La procédure, prévue par la Constitution, est assez rare sur une actualité brûlante. Son utilisation prouve donc l'urgence de la situation. Édouard Philippe a pris la parole, mardi à 15 heures devant les députés, pour une déclaration "sur la fiscalité écologique et ses conséquences sur le pouvoir d'achat". Le Premier ministre a ainsi exposé une nouvelle fois les diverses mesures déjà annoncées mardi, parmi lesquelles un moratoire de six mois sur la hausse de la taxe carbone, le gel des tarifs du gaz et de l'électricité, ou encore le renoncement à durcir le contrôle technique automobile.

Les ajustements, notamment fiscaux, destinés à calmer la colère des "gilets jaunes", n'ont pour l'instant pas fait mouche auprès des premiers concernés, toujours bien décidés à manifester samedi prochain. Pendant plus de 4h30, l'opposition a pu exprimer ses désaccords et sa colère, tandis que la majorité a assuré le chef du gouvernement de son soutien. Un vote, qui n'engageait pas la responsabilité du gouvernement, s'est soldé par l'approbation de ce plan de sortie de crise, par 358 voix à 194.

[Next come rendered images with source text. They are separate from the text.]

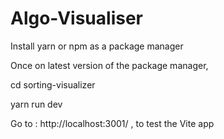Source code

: # Algo-Visualiser

Install yarn or npm as a package manager

Once on latest version of the package manager,

cd sorting-visualizer

yarn run dev

Go to : http://localhost:3001/ , to test the Vite app
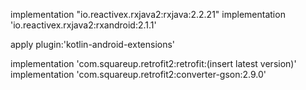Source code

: implementation "io.reactivex.rxjava2:rxjava:2.2.21"
implementation 'io.reactivex.rxjava2:rxandroid:2.1.1'

apply plugin:'kotlin-android-extensions'

implementation 'com.squareup.retrofit2:retrofit:(insert latest version)'
implementation 'com.squareup.retrofit2:converter-gson:2.9.0'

Les informations à retenir

  • Édouard Philippe a pris la parole mardi à 15 heures à l'Assemblée nationale, pour détailler les derniers arbitrages du gouvernement en matière de transition écologique et de pouvoir d'achat 
  • Son discours a été suivi d'autres allocutions de chefs de groupe et de députés pendant plus de 4h30
  • Sans surprise au vu du rapport de force à l'Assemblée nationale, ce plan de sortie de crise a été adopté, lors d'un vote qui, de toute façon, n'engageait pas la responsabilité du gouvernement

Le plan de crise approuvé... mais déjà enterré ?

Après 30 minutes de vote, le plan de sortie de crise des "gilets jaunes" d'Édouard Philippe a été largement approuvé, par 358 voix à 194. Rien de très étonnant, au vu des rapports de force dans l'hémicycle, largement favorables à la majorité. Ce plan comporte donc plusieurs volets : gel des tarifs de l'électricité et du gaz, débat sur l'impôt, annulation du durcissement du contrôle technique pour les véhicules et, surtout, un moratoire de six mois pendant lesquels la hausse des taxes sur les carburants est suspendue afin de trouver une solution garantissant le pouvoir d'achat des plus modestes.

Mais si c'est bien sur tout cela que ce sont prononcés les députés, ces mesures n'ont pas été bien longtemps d'actualité… Dans la soirée, l'Élysée a en effet annoncé que toute hausse des taxes sur les carburants était supprimée pour l'année 2019. Selon l'Élysée, contacté par Europe 1, il est en effet "impensable" d'introduire des taxes dans un projet de loi de finances rectificative au printemps prochain.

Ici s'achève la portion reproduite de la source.